TASK PROMPT :: Send back exactly the lines from the opening line of the records below through the one with "1. <h4>Discoverability &#129300;</h4>".

SUPPLIED DATA ::
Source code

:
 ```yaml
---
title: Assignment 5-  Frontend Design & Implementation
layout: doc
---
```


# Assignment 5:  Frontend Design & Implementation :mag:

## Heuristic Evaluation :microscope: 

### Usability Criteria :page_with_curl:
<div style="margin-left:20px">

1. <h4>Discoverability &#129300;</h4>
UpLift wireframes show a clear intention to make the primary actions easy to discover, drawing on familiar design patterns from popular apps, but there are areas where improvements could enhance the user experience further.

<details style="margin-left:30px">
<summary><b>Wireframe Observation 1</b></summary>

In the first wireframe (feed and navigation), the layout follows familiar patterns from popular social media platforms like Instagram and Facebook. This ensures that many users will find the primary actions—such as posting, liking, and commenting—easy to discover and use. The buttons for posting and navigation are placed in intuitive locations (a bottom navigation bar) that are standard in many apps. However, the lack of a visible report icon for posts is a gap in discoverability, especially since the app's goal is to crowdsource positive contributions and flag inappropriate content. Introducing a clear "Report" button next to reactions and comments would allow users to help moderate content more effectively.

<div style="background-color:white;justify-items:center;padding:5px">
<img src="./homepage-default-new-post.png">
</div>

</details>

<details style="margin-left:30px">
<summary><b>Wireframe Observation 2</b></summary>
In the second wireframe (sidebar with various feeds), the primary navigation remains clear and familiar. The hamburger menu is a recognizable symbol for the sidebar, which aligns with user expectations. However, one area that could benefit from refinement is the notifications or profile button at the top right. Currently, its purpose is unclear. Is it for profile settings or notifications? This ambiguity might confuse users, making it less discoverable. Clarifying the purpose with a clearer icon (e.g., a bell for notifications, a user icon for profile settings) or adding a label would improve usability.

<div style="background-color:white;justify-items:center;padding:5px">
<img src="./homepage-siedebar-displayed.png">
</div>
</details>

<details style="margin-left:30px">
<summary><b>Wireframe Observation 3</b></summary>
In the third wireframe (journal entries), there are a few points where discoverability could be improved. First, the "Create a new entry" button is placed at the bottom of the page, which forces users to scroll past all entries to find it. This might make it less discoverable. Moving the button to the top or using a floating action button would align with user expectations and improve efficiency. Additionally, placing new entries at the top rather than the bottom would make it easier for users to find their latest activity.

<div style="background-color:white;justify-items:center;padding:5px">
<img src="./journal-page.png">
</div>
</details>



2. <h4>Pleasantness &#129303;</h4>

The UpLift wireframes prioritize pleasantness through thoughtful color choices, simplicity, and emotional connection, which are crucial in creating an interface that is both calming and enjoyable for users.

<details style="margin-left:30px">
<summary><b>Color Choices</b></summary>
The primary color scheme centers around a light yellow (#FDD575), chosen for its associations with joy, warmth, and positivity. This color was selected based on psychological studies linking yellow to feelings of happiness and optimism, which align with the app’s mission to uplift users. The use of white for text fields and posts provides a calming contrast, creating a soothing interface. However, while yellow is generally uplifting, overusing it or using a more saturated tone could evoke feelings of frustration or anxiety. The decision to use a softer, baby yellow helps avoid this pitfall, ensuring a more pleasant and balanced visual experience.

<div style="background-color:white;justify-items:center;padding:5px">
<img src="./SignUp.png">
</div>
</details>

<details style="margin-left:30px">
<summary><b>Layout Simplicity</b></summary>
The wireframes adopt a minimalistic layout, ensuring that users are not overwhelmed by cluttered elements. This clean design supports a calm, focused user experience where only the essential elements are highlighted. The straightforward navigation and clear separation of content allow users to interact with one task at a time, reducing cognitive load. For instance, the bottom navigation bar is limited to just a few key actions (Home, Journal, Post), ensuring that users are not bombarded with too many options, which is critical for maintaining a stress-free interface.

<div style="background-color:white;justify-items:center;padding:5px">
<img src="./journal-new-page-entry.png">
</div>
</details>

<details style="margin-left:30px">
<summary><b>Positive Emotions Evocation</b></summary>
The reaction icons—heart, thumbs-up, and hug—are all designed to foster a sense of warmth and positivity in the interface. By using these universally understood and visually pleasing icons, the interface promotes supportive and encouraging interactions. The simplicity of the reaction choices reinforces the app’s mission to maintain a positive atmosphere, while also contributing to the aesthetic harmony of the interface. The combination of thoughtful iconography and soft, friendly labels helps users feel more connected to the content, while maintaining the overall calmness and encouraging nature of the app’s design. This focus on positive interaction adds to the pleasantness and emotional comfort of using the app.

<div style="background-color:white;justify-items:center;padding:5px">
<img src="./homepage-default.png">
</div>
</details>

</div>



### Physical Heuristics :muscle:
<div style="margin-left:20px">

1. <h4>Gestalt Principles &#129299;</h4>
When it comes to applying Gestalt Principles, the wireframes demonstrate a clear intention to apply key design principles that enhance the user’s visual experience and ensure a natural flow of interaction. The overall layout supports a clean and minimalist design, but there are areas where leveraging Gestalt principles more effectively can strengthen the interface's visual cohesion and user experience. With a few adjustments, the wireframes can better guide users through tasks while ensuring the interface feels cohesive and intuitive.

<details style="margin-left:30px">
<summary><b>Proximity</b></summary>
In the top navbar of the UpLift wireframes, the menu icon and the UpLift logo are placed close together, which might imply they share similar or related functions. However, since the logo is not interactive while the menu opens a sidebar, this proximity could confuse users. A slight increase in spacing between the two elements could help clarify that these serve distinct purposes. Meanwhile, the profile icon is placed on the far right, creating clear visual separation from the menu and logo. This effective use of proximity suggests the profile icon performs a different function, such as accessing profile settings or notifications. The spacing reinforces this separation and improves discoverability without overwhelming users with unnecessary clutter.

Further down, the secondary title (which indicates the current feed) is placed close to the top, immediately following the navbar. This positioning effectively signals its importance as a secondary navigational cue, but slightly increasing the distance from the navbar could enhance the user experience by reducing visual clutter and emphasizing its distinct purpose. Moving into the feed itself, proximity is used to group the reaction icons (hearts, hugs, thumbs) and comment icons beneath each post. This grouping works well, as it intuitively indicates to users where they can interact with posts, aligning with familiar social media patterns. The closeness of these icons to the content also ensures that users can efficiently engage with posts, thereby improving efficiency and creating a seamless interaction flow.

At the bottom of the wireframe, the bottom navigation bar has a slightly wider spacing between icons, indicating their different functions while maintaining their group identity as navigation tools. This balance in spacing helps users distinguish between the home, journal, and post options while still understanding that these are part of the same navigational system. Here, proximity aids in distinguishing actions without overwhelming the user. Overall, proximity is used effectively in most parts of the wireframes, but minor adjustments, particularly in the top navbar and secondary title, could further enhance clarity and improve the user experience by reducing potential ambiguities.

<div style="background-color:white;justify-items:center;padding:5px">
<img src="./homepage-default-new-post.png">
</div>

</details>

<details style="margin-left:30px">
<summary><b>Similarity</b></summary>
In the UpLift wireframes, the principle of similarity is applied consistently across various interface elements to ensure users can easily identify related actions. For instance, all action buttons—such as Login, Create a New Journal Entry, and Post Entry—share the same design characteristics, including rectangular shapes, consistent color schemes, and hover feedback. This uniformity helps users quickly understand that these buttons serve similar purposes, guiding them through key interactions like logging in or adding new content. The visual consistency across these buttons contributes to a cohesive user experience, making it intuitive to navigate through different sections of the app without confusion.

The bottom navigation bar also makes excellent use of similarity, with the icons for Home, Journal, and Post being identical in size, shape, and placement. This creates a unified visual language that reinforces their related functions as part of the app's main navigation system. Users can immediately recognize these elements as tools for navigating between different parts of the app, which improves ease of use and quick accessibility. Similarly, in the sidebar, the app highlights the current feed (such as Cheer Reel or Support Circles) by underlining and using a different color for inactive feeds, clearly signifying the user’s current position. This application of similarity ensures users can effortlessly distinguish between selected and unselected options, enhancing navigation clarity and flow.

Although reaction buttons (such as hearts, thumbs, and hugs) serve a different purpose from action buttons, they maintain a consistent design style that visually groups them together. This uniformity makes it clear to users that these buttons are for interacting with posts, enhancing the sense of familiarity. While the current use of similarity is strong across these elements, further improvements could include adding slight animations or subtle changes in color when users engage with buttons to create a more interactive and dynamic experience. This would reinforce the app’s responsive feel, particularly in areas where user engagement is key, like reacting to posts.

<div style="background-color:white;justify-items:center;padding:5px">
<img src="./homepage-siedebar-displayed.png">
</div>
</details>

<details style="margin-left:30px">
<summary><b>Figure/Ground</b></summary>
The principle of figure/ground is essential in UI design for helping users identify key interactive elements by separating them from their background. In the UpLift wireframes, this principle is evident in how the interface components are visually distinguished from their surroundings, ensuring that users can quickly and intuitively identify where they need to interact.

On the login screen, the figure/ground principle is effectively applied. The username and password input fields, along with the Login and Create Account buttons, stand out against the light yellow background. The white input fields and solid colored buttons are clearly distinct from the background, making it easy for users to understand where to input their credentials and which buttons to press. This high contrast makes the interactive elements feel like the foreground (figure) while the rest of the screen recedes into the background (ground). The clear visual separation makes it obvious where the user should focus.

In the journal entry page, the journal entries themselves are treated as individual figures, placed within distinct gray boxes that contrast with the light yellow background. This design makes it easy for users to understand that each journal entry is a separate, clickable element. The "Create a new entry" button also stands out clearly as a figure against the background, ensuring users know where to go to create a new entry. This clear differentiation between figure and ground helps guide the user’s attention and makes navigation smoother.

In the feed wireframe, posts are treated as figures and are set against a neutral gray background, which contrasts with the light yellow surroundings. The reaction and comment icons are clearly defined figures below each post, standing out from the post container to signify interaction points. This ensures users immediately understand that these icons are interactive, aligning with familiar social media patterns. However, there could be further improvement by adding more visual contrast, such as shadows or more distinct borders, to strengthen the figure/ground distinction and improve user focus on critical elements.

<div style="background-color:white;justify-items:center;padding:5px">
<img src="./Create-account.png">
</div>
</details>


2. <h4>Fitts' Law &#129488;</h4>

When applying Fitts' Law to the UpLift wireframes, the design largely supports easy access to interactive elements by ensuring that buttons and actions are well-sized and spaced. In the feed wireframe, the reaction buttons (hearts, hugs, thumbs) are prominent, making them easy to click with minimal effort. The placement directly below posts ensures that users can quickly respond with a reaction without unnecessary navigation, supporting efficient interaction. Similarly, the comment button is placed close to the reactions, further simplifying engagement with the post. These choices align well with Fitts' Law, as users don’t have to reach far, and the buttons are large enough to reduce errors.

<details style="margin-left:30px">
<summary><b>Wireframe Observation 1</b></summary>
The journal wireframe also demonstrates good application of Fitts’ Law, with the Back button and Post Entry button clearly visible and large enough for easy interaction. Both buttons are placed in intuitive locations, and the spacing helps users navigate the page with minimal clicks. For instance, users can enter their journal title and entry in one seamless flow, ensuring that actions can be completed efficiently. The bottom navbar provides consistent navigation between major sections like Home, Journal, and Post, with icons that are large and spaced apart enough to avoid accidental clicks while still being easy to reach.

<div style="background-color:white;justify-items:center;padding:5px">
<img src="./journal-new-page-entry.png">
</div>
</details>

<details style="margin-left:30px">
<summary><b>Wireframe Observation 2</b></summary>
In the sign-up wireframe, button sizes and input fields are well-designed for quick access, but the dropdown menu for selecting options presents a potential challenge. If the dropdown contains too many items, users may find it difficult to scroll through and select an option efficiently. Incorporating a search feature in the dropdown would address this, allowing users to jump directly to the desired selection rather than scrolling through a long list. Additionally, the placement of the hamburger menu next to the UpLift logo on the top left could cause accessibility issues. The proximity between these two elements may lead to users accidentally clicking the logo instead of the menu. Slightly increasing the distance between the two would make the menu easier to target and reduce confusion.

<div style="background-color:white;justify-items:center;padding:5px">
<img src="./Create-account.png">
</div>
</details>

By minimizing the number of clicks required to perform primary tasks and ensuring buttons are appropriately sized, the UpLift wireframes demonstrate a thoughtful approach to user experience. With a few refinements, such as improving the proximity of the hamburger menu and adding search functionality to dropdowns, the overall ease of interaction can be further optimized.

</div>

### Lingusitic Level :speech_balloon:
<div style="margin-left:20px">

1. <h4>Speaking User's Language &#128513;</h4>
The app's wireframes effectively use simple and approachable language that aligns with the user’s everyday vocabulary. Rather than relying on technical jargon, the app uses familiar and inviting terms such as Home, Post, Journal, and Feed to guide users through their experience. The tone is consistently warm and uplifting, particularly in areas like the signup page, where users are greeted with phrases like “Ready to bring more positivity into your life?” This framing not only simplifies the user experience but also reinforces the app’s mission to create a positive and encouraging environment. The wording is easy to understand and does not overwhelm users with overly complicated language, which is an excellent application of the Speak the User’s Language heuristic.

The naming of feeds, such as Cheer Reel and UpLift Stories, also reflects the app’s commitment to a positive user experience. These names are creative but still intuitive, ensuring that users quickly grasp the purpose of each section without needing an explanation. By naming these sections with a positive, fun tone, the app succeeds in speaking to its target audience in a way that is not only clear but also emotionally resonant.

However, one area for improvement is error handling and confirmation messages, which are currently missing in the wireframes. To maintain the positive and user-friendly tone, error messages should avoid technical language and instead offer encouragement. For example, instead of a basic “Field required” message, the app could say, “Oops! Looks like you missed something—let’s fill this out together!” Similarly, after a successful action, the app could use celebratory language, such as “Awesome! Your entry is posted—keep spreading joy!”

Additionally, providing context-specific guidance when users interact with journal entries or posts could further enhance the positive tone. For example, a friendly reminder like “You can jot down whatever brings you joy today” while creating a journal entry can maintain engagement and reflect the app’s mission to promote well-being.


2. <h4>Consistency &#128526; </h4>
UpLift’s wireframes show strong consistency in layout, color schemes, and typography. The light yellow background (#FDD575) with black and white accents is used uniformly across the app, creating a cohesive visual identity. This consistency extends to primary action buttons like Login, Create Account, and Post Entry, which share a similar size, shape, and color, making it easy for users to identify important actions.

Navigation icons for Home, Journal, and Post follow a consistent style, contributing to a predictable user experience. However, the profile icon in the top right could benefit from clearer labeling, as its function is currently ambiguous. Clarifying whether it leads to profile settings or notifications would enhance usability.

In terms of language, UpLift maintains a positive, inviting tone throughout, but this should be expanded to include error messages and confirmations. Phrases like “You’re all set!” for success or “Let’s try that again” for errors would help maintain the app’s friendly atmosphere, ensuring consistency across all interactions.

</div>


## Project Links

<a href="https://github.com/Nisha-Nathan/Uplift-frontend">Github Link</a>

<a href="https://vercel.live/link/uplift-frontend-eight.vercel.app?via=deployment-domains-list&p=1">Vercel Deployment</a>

SOLUTION FOR THIS EXERCISE ::
Source code

:
 ```yaml
---
title: Assignment 5-  Frontend Design & Implementation
layout: doc
---
```


# Assignment 5:  Frontend Design & Implementation :mag:

## Heuristic Evaluation :microscope: 

### Usability Criteria :page_with_curl:
<div style="margin-left:20px">

1. <h4>Discoverability &#129300;</h4>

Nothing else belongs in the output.